An Example Application
To illustrate AERMOD's functionality, we will look at a typical application at an industrial facility. For this illustration, EPA's AERMOD Fortran codes are accessed through a commercial product, BREEZE AERMOD GIS Pro. This product provides a Windows® Graphical User Interface (GUI) to easily enter parameters into the relatively cumbersome Fortran code interfaces.

An analyst typically starts by importing a facility plot plan that contains buildings, pollutant sources, roads, and the property boundary (fenceline). These maps are often in AutoCAD® .dxf (Drawing eXchange Format) format. The next step is to create sources of emissions and receptors. To simplify the creation of receptors, a receptor "grid" -- a set of points at which AERMOD will calculate concentrations beyond the facility, can be automatically generated. GUI and GIS (geographical information system) editing tools allow the receptor grid, as well as fenceline receptors along the facility boundary, to be easily specified.

After specifying a property boundary and a receptor grid, the user is ready to create buildings and other windflow obstructions within the GUI. Although these buildings may not be sources, they are of prime importance as plume dispersion is sensitive to building downwash -- the effect of turbulence generated by the buildings. After adding the buildings, AERMAP is run to import terrain elevations to all modeling objects. This can be verified by using the BREEZE product's 3D view features. An example of a 3D view is given in Figure 3. The vertical scale is exaggerated in the figure to illustrate the terrain relief.

Once the terrain elevations are imported, we are ready to run AERMOD in order to predict the pollutant concentrations on the receptor grid and any discrete receptors. AERMOD output can be viewed in tabular or graphical format. The tabular file contains pollutant concentrations, among other parameters, for all receptors, listed with their coordinates. The concentration data can also be displayed in graphical format, which is particularly useful for reports and presentations.

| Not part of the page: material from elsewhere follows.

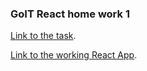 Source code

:### GoIT React home work 1

[Link to the task](https://github.com/goitacademy/react-homework/tree/master/homework-01).

[Link to the working React App](https://imykhailychenko.github.io/goit-react-hw-01-components-singl-page/).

AERMOD can accommodate multiple sources and source types that originate from different heights over different areas. The sources at this example facility include an ore pile, conveyor belt, roof monitor, and a stack. AERMOD is capable of modeling this facility using a combination of volume, circular area, and point sources of differing heights. Note the complex terrain in this figure. This gives decision makers and analysts a good picture of the underlying terrain, which is useful when interpreting results from AERMOD.

Although similarities, such as the input and output computer architecture, exist between the ISC and AERMOD, advances in the understanding and simulation of turbulence and plume rise are integrated into the AERMOD system. In addition, enhanced land use parameterization allows for greater flexibility in modeling sites that do not fit neatly into the urban or rural characterization. Furthermore, well-designed interface products allow analysts to easily construct AERMOD simulations of air pollution sources, visualize their modeling domain in high-impact 3D projections, and perform the post-processing of the concentration results often needed for a variety of planning and permitting scenarios.